● **MATERIAL FOR THIS TASK**:
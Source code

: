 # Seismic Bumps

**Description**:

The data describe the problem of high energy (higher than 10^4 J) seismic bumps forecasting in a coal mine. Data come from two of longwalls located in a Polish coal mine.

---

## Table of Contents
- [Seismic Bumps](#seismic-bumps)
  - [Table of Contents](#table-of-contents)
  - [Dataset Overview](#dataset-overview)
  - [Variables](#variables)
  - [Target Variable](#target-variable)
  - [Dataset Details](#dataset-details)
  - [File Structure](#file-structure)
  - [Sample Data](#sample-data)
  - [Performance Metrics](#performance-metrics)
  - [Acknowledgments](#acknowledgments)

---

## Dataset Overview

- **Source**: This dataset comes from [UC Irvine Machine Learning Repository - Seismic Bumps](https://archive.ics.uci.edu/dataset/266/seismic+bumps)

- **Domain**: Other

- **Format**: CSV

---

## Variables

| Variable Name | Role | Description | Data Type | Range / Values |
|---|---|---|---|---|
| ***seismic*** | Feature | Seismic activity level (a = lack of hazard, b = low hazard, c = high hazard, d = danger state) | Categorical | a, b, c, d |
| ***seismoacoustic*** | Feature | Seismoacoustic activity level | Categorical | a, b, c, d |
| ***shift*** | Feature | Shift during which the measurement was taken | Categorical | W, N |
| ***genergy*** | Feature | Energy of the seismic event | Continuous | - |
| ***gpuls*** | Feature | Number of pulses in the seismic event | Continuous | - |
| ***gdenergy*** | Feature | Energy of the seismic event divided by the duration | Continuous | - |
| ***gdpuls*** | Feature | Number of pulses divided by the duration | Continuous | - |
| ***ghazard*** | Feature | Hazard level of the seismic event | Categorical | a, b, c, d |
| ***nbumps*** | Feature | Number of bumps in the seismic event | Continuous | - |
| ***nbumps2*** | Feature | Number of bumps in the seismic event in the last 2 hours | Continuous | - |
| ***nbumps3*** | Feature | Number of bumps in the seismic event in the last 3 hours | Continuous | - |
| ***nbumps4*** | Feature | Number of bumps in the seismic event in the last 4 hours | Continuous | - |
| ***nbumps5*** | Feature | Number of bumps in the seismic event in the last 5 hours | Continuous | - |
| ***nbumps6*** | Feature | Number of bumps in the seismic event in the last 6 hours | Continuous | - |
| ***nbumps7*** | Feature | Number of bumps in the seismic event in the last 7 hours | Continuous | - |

● **TASK OBJECTIVE**:
Reproduce exactly every line that sits between the start of the entries and the line bearing "## Table of Contents", counting both of those lines.

● **TASK SOLUTION**:
Source code

: # Seismic Bumps

**Description**:

The data describe the problem of high energy (higher than 10^4 J) seismic bumps forecasting in a coal mine. Data come from two of longwalls located in a Polish coal mine.

---

## Table of Contents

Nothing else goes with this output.